Michele Limon is an Italian research scientist at the University of Pennsylvania. Limon studied physics at the Università degli Studi di Milano in Milan, Italy and completed his post-doctoral work at the University of California, Berkeley. He has been conducting research for more than 30 years and has experience in the design of ground, balloon and space-based instrumentation. His academic specialties include Astrophysics, Cosmology, Instrumentation Development, and Cryogenics.
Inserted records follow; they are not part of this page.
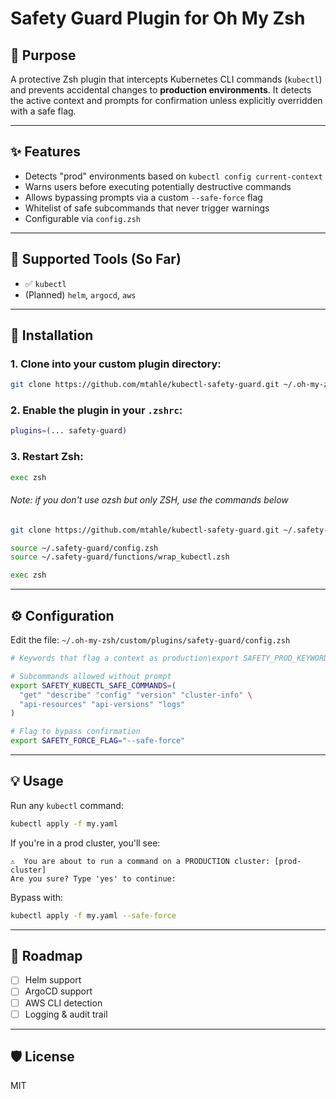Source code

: # Safety Guard Plugin for Oh My Zsh

## 🚧 Purpose

A protective Zsh plugin that intercepts Kubernetes CLI commands (`kubectl`) and prevents accidental changes to **production environments**. It detects the active context and prompts for confirmation unless explicitly overridden with a safe flag.

---

## ✨ Features

- Detects "prod" environments based on `kubectl config current-context`
- Warns users before executing potentially destructive commands
- Allows bypassing prompts via a custom `--safe-force` flag
- Whitelist of safe subcommands that never trigger warnings
- Configurable via `config.zsh`

---

## 🧩 Supported Tools (So Far)

- ✅ `kubectl`
- (Planned) `helm`, `argocd`, `aws`

---

## 📁 Installation

### 1. Clone into your custom plugin directory:

```bash
git clone https://github.com/mtahle/kubectl-safety-guard.git ~/.oh-my-zsh/custom/plugins/safety-guard
```

### 2. Enable the plugin in your `.zshrc`:

```zsh
plugins=(... safety-guard)
```

### 3. Restart Zsh:

```bash
exec zsh
```

###### Note: if you don't use ozsh but only ZSH, use the commands below

```bash
git clone https://github.com/mtahle/kubectl-safety-guard.git ~/.safety-guard
```

```bash
source ~/.safety-guard/config.zsh
source ~/.safety-guard/functions/wrap_kubectl.zsh
```

```bash
exec zsh
```
---

## ⚙️ Configuration

Edit the file: `~/.oh-my-zsh/custom/plugins/safety-guard/config.zsh`

```zsh
# Keywords that flag a context as production\export SAFETY_PROD_KEYWORDS=("prod" "production" "live")

# Subcommands allowed without prompt
export SAFETY_KUBECTL_SAFE_COMMANDS=(
  "get" "describe" "config" "version" "cluster-info" \
  "api-resources" "api-versions" "logs"
)

# Flag to bypass confirmation
export SAFETY_FORCE_FLAG="--safe-force"
```

---

## 💡 Usage

Run any `kubectl` command:

```bash
kubectl apply -f my.yaml
```

If you're in a prod cluster, you'll see:

```
⚠️  You are about to run a command on a PRODUCTION cluster: [prod-cluster]
Are you sure? Type 'yes' to continue:
```

Bypass with:

```bash
kubectl apply -f my.yaml --safe-force
```

---

## 🧪 Roadmap

- [ ] Helm support
- [ ] ArgoCD support
- [ ] AWS CLI detection
- [ ] Logging & audit trail

---

## 🛡️ License

MIT
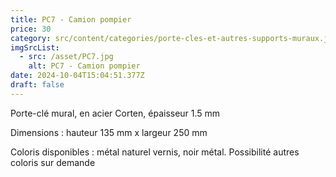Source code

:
 ```yaml
---
title: PC7 - Camion pompier
price: 30
category: src/content/categories/porte-cles-et-autres-supports-muraux.json
imgSrcList:
  - src: /asset/PC7.jpg
    alt: PC7 - Camion pompier
date: 2024-10-04T15:04:51.377Z
draft: false
---
```


Porte-clé mural, en acier Corten, épaisseur 1.5 mm

Dimensions : hauteur 135 mm x largeur 250 mm

Coloris disponibles : métal naturel vernis, noir métal. Possibilité autres coloris sur demande
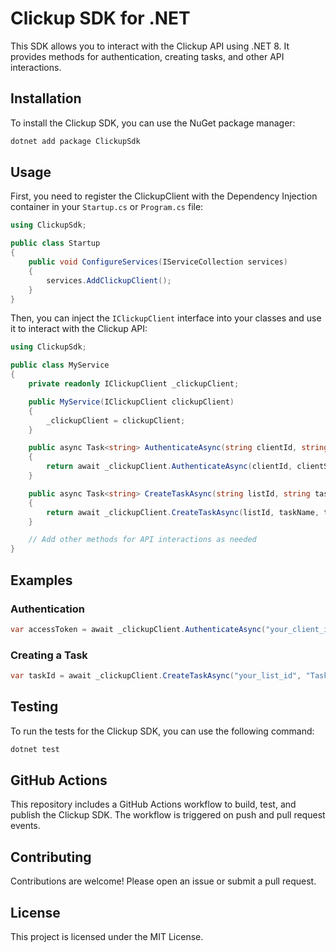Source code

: # Clickup SDK for .NET

This SDK allows you to interact with the Clickup API using .NET 8. It provides methods for authentication, creating tasks, and other API interactions.

## Installation

To install the Clickup SDK, you can use the NuGet package manager:

```sh
dotnet add package ClickupSdk
```

## Usage

First, you need to register the ClickupClient with the Dependency Injection container in your `Startup.cs` or `Program.cs` file:

```csharp
using ClickupSdk;

public class Startup
{
    public void ConfigureServices(IServiceCollection services)
    {
        services.AddClickupClient();
    }
}
```

Then, you can inject the `IClickupClient` interface into your classes and use it to interact with the Clickup API:

```csharp
using ClickupSdk;

public class MyService
{
    private readonly IClickupClient _clickupClient;

    public MyService(IClickupClient clickupClient)
    {
        _clickupClient = clickupClient;
    }

    public async Task<string> AuthenticateAsync(string clientId, string clientSecret, string code)
    {
        return await _clickupClient.AuthenticateAsync(clientId, clientSecret, code);
    }

    public async Task<string> CreateTaskAsync(string listId, string taskName, string taskDescription)
    {
        return await _clickupClient.CreateTaskAsync(listId, taskName, taskDescription);
    }

    // Add other methods for API interactions as needed
}
```

## Examples

### Authentication

```csharp
var accessToken = await _clickupClient.AuthenticateAsync("your_client_id", "your_client_secret", "your_code");
```

### Creating a Task

```csharp
var taskId = await _clickupClient.CreateTaskAsync("your_list_id", "Task Name", "Task Description");
```

## Testing

To run the tests for the Clickup SDK, you can use the following command:

```sh
dotnet test
```

## GitHub Actions

This repository includes a GitHub Actions workflow to build, test, and publish the Clickup SDK. The workflow is triggered on push and pull request events.

## Contributing

Contributions are welcome! Please open an issue or submit a pull request.

## License

This project is licensed under the MIT License.
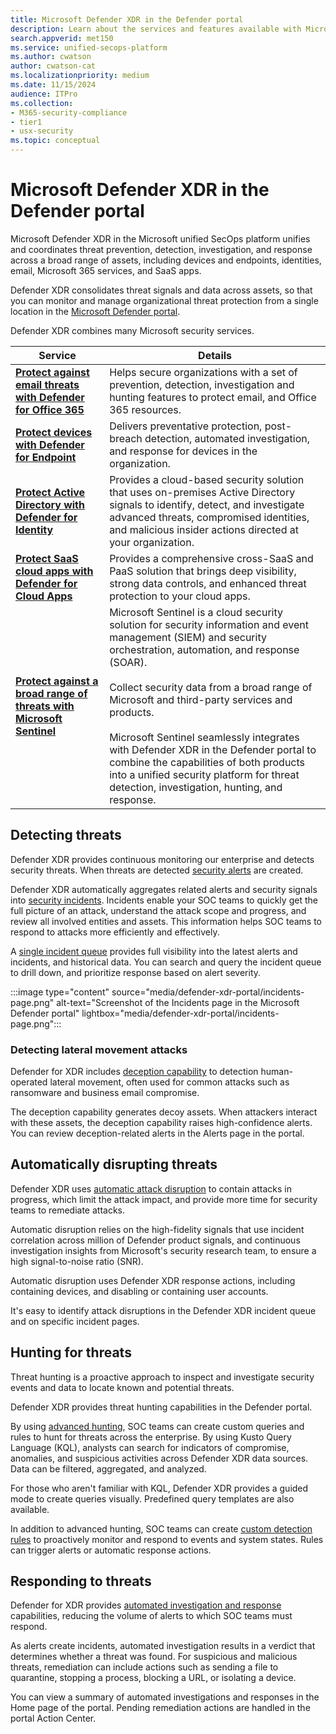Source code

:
 ```yaml
---
title: Microsoft Defender XDR in the Defender portal 
description: Learn about the services and features available with Microsoft Defender XDR in the Defender portal.
search.appverid: met150
ms.service: unified-secops-platform
ms.author: cwatson
author: cwatson-cat
ms.localizationpriority: medium
ms.date: 11/15/2024
audience: ITPro
ms.collection:
- M365-security-compliance
- tier1
- usx-security
ms.topic: conceptual
---
```


# Microsoft Defender XDR in the Defender portal

Microsoft Defender XDR in the Microsoft unified SecOps platform unifies and coordinates threat prevention, detection, investigation, and response across a broad range of assets, including devices and endpoints, identities, email, Microsoft 365 services, and SaaS apps.

Defender XDR consolidates threat signals and data across assets, so that you can monitor and manage organizational threat protection from a single location in the [Microsoft Defender portal](https://security.microsoft.com). 


Defender XDR combines many Microsoft security services.

**Service** | **Details**
--- | ---
**[Protect against email threats with Defender for Office 365](/defender-office-365/mdo-sec-ops-guid)** | Helps secure organizations with a set of prevention, detection, investigation and hunting features to protect email, and Office 365 resources. 
**[Protect devices with Defender for Endpoint](/defender-endpoint/mde-sec-ops-guide)** | Delivers preventative protection, post-breach detection, automated investigation, and response for devices in the organization.
**[Protect Active Directory with Defender for Identity](/defender-xdr/microsoft-365-security-center-mdi)** | Provides a cloud-based security solution that uses on-premises Active Directory signals to identify, detect, and investigate advanced threats, compromised identities, and malicious insider actions directed at your organization.
**[Protect SaaS cloud apps with Defender for Cloud Apps](/defender-xdr/microsoft-365-security-center-defender-cloud-app)** | Provides a comprehensive cross-SaaS and PaaS solution that brings deep visibility, strong data controls, and enhanced threat protection to your cloud apps.
**[Protect against a broad range of threats with Microsoft Sentinel](/azure/sentinel/microsoft-365-defender-sentinel-integration)** | Microsoft Sentinel is a cloud security solution for security information and event management (SIEM) and security orchestration, automation, and response (SOAR).<br/><br/> Collect security data from a broad range of Microsoft and third-party services and products.<br/><br/> Microsoft Sentinel seamlessly integrates with Defender XDR in the Defender portal to combine the capabilities of both products into a unified security platform for threat detection, investigation, hunting, and response.



## Detecting threats

Defender XDR provides continuous monitoring our enterprise and detects security threats. When threats are detected [security alerts](/defender-xdr/alerts-incidents-correlation) are created. 

Defender XDR automatically aggregates related alerts and security signals into [security incidents](/defender-xdr/alerts-incidents-correlation#incident-creation-and-alert-correlation). Incidents enable your SOC teams to quickly get the full picture of an attack, understand the attack scope and progress, and review all involved entities and assets. This information helps SOC teams to respond to attacks more efficiently and effectively. 

A [single incident queue](/defender-xdr/incident-queue) provides full visibility into the latest alerts and incidents, and historical data. You can search and query the incident queue to drill down, and prioritize response based on alert severity.

:::image type="content" source="media/defender-xdr-portal/incidents-page.png" alt-text="Screenshot of the Incidents page in the Microsoft Defender portal" lightbox="media/defender-xdr-portal/incidents-page.png":::


### Detecting lateral movement attacks

Defender for XDR includes [deception capability](/defender-xdr/deception-overview) to detection human-operated lateral movement, often used for common attacks such as ransomware and business email compromise. 

The deception capability generates decoy assets. When attackers interact with these assets, the deception capability raises high-confidence alerts. You can review deception-related alerts in the Alerts page in the portal.

## Automatically disrupting threats

Defender XDR uses [automatic attack disruption](/defender-xdr/automatic-attack-disruption) to contain attacks in progress, which limit the attack impact, and provide more time for security teams to remediate attacks.

Automatic disruption relies on the high-fidelity signals that use incident correlation across million of Defender product signals, and continuous investigation insights from Microsoft's security research team, to ensure a high signal-to-noise ratio (SNR).

Automatic disruption uses Defender XDR response actions, including containing devices, and disabling or containing user accounts.

It's easy to identify attack disruptions in the Defender XDR incident queue and on specific incident pages.


## Hunting for threats

Threat hunting is a proactive approach to inspect and investigate security events and data to locate known and potential threats. 

Defender XDR provides threat hunting capabilities in the Defender portal. 

By using [advanced hunting](/defender-xdr/advanced-hunting-overview), SOC teams can create custom queries and rules to hunt for threats across the enterprise. By using Kusto Query Language (KQL), analysts can search for indicators of compromise, anomalies, and suspicious activities across Defender XDR data sources. Data can be filtered, aggregated, and analyzed. 

For those who aren't familiar with KQL, Defender XDR provides a guided mode to create queries visually. Predefined query templates are also available.

In addition to advanced hunting, SOC teams can create [custom detection rules](/defender-xdr/custom-detections-overview) to proactively monitor and respond to events and system states. Rules can trigger alerts or automatic response actions.

## Responding to threats

Defender for XDR provides [automated investigation and response](/defender-xdr/m365d-autoir) capabilities, reducing the volume of alerts to which SOC teams must respond. 

As alerts create incidents, automated investigation results in a verdict that determines whether a threat was found. For suspicious and malicious threats, remediation can include actions such as sending a file to quarantine, stopping a process, blocking a URL, or isolating a device. 

You can view a summary of automated investigations and responses in the Home page of the portal. Pending remediation actions are handled in the portal Action Center.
As a research scientist at Princeton University from 1996 to 2001, Limon worked on the Wilkinson Microwave Anisotropy Probe (WMAP) project with NASA. WMAP was a NASA Explorer mission that launched June 2001 to make fundamental measurements of cosmology-the study of the properties of the universe as a whole. WMAP was extremely successful, producing the new Standard Model of Cosmology. Limon continued working on WMAP at NASA Goddard Space Flight Center from 2001 to 2008. Limon and the WMAP team received the 2012 Gruber Yale Cosmology Prize and 2018 Breakthrough Prize in Fundamental Physics for their contributions to modern cosmology.

In 2008, Limon moved to Columbia University as a research scientist to build the E and B Experiment (EBEX), a balloon-borne microwave telescope designed to measure the polarization of the Cosmic Microwave Background (CMB). It collected data during an 11-day science flight over Antarctica. Measurements of the polarization of the CMB could probe an inflationary epoch that took place shortly after the big bang and significantly improve constraints on the values of several cosmological parameters. EBEX was designed to provide critical information about the level of polarized Galactic dust which will be necessary for all future CMB polarization experiments. In October 2014, Limon was awarded the Thomson Reuter prize of Highly Cited Researcher; this prize recognizes researchers that are in the top 1% of most cited scientists.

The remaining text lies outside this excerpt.